ABOUT THIS EXERCISE ::
Return, without pictures, the lines from the start of the data through the one that contains "[dragonprimelogd.net](http://dragonprimelogd.net)|19|1|0".

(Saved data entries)
Start of Block

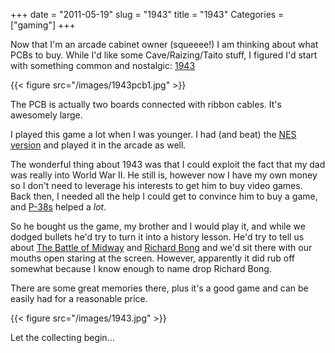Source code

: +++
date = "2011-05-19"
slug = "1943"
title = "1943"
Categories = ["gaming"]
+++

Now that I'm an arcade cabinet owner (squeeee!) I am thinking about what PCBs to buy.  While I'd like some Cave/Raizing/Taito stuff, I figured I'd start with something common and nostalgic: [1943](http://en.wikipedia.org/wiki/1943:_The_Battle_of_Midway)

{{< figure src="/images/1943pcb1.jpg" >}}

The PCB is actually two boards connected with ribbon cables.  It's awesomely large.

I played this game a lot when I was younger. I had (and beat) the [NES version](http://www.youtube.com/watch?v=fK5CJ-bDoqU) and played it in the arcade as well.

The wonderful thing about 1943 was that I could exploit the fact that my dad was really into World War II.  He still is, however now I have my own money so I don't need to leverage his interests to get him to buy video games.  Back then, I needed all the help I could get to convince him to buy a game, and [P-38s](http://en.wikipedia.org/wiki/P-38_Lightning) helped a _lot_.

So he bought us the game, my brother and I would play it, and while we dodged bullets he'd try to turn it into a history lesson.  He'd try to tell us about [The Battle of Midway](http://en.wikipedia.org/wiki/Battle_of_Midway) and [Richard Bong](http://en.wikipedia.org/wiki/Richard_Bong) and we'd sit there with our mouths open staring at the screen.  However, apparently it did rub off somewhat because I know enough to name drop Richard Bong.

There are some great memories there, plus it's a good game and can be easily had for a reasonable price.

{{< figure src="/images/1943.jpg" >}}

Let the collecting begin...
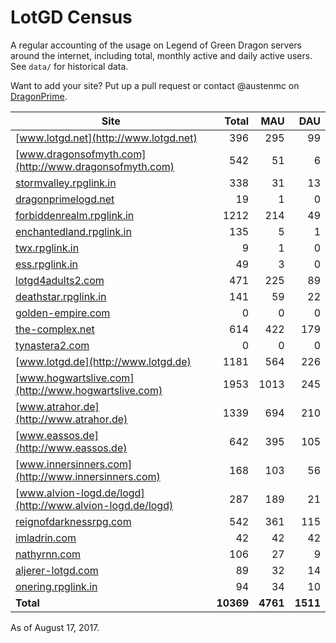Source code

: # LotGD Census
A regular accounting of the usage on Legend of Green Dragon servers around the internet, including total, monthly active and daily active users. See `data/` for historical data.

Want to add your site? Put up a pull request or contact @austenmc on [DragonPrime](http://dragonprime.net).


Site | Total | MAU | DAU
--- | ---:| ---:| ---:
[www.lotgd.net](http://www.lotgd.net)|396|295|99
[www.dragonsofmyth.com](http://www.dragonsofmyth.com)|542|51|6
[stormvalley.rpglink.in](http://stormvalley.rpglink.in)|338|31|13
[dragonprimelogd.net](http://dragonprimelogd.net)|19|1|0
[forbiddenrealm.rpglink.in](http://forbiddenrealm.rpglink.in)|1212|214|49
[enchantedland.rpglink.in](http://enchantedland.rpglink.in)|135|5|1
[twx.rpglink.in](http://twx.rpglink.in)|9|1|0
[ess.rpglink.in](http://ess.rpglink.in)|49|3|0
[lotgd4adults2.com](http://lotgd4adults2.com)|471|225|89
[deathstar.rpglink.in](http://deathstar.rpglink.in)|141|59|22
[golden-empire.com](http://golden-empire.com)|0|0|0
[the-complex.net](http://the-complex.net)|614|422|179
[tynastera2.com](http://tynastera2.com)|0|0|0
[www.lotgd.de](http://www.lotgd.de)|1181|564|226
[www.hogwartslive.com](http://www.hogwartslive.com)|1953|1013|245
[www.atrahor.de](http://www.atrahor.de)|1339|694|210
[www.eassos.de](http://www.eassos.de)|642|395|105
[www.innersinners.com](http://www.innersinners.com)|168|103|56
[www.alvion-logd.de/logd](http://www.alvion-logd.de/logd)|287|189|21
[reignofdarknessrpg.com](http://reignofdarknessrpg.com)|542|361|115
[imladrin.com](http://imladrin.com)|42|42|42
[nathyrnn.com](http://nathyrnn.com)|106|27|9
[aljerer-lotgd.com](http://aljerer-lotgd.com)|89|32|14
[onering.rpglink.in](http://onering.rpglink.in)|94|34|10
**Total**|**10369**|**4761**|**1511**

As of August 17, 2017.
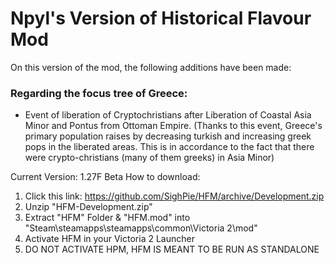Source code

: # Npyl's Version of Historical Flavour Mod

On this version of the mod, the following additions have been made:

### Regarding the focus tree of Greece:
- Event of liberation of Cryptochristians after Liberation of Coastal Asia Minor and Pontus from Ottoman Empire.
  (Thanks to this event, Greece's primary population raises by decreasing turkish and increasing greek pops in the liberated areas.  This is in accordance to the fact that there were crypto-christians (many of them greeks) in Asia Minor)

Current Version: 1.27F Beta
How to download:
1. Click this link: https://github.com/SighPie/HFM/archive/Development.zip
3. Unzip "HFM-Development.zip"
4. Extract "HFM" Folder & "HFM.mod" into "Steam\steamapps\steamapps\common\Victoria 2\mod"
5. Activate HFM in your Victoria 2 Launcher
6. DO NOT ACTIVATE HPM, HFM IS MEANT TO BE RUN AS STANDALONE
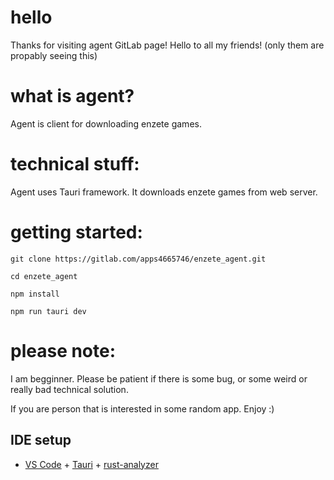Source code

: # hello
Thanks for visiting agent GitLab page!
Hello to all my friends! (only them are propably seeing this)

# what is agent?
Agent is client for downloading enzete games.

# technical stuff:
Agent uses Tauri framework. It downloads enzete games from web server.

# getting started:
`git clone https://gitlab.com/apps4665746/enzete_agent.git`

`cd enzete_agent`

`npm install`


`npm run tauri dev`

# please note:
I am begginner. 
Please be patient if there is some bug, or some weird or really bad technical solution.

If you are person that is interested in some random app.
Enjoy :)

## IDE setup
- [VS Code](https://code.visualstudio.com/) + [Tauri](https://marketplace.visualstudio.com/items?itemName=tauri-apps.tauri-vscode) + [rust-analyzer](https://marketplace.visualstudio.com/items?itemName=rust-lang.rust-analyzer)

End of Block

WRITTEN RESPONSE ::
Source code

: +++
date = "2011-05-19"
slug = "1943"
title = "1943"
Categories = ["gaming"]
+++

Now that I'm an arcade cabinet owner (squeeee!) I am thinking about what PCBs to buy.  While I'd like some Cave/Raizing/Taito stuff, I figured I'd start with something common and nostalgic: [1943](http://en.wikipedia.org/wiki/1943:_The_Battle_of_Midway)

{{< figure src="/images/1943pcb1.jpg" >}}

The PCB is actually two boards connected with ribbon cables.  It's awesomely large.

I played this game a lot when I was younger. I had (and beat) the [NES version](http://www.youtube.com/watch?v=fK5CJ-bDoqU) and played it in the arcade as well.

The wonderful thing about 1943 was that I could exploit the fact that my dad was really into World War II.  He still is, however now I have my own money so I don't need to leverage his interests to get him to buy video games.  Back then, I needed all the help I could get to convince him to buy a game, and [P-38s](http://en.wikipedia.org/wiki/P-38_Lightning) helped a _lot_.

So he bought us the game, my brother and I would play it, and while we dodged bullets he'd try to turn it into a history lesson.  He'd try to tell us about [The Battle of Midway](http://en.wikipedia.org/wiki/Battle_of_Midway) and [Richard Bong](http://en.wikipedia.org/wiki/Richard_Bong) and we'd sit there with our mouths open staring at the screen.  However, apparently it did rub off somewhat because I know enough to name drop Richard Bong.

There are some great memories there, plus it's a good game and can be easily had for a reasonable price.

{{< figure src="/images/1943.jpg" >}}

Let the collecting begin...
Source code

: # LotGD Census
A regular accounting of the usage on Legend of Green Dragon servers around the internet, including total, monthly active and daily active users. See `data/` for historical data.

Want to add your site? Put up a pull request or contact @austenmc on [DragonPrime](http://dragonprime.net).


Site | Total | MAU | DAU
--- | ---:| ---:| ---:
[www.lotgd.net](http://www.lotgd.net)|396|295|99
[www.dragonsofmyth.com](http://www.dragonsofmyth.com)|542|51|6
[stormvalley.rpglink.in](http://stormvalley.rpglink.in)|338|31|13
[dragonprimelogd.net](http://dragonprimelogd.net)|19|1|0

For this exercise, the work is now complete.